Eight Witnesses (1954 TV Movie)
2/10
There's deadly dull, and there's comatose dull. The later is worse.
2 March 2022
Warning: Spoilers
A poor European made TV movie stars Peggy Ann Garner as the daughter of scientist Charles Jacquemar who is stabbed to death among a group of eight blind people (with the British movie star Dennis Price as a detective), harassed over the presence of some secret documents his enemies believe that she has. They don't get anywhere by slapping her silly, and the audience might find themselves slapping themselves silly trying to wake up through all the tediousness of this hour long thriller without thrills.

This seems to have been filmed for TV rather than videotaped, but surviving prints are absolutely horrible.

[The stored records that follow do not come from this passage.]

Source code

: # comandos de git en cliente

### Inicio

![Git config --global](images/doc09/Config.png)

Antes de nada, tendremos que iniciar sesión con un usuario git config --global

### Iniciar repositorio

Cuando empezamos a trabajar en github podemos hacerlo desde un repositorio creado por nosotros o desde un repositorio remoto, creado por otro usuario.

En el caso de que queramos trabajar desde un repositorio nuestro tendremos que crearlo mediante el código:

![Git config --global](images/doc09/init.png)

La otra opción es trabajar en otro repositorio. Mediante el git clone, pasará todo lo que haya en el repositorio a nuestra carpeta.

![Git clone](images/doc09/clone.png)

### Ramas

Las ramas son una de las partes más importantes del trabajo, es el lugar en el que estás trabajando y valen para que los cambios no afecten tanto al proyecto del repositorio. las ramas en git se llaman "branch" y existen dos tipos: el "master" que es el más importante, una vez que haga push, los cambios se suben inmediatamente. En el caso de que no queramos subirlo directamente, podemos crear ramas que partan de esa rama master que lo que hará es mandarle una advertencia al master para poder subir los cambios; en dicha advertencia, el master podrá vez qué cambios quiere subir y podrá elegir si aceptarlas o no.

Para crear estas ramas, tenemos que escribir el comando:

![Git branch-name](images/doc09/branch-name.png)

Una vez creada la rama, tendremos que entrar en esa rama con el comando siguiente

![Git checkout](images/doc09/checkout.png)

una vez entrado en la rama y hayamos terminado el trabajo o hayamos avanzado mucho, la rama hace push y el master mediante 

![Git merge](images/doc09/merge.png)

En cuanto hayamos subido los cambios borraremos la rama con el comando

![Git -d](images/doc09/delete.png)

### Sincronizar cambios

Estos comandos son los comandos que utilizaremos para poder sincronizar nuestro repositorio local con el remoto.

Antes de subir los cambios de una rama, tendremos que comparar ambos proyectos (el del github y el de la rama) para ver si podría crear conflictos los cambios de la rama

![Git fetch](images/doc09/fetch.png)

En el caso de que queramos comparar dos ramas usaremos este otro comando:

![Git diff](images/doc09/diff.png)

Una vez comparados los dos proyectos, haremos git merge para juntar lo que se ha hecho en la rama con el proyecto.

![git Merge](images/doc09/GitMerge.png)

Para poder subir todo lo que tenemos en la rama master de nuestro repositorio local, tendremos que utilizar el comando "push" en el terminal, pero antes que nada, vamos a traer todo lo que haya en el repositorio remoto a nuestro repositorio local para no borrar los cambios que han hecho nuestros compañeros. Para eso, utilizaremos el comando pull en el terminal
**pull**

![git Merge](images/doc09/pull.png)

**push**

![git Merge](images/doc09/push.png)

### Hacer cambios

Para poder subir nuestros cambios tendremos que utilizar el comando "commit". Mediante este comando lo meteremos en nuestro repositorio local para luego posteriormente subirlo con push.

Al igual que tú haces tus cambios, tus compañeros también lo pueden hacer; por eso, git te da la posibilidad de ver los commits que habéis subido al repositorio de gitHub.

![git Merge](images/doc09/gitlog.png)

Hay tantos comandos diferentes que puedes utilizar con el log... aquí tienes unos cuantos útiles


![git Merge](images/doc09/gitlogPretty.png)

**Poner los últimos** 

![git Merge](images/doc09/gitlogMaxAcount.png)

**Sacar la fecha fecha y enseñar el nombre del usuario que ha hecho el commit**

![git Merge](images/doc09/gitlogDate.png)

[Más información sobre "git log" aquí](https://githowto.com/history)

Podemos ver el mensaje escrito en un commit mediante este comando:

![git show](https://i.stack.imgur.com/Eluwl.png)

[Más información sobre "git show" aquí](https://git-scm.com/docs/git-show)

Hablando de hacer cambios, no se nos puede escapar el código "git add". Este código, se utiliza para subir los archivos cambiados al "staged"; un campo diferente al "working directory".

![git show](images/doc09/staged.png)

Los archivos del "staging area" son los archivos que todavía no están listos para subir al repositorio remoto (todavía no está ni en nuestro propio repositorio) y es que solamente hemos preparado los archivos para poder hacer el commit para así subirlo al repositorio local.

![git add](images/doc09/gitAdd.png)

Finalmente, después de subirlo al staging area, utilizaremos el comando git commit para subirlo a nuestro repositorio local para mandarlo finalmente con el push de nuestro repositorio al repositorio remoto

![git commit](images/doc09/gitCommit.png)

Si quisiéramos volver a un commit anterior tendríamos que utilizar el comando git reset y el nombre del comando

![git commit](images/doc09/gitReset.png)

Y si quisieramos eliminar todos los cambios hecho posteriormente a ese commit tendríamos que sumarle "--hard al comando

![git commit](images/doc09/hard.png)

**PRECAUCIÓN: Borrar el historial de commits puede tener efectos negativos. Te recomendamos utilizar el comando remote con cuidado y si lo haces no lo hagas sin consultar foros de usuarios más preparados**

I can't find any reference to this being a part of any anthology show, so it's difficult to say how this ended up airing on American TV or just played somewhere in Europe on movie screens. The pacing is ridiculously slow, performances are weak and the direction is flaccid. It's probably one of the worst discoveries of the golden age of TV I've ever seen, and even the presence of the young Garner can't save it. There seems to be no motivations for any of the characters, so many elements of important details missing, and the photography and set direction is extremely claustrophobic. It's one of those shows that you look on out of Amazement how it could have elements of a cold war spy Thriller and end up losing you more frozen then the Siberian wasteland.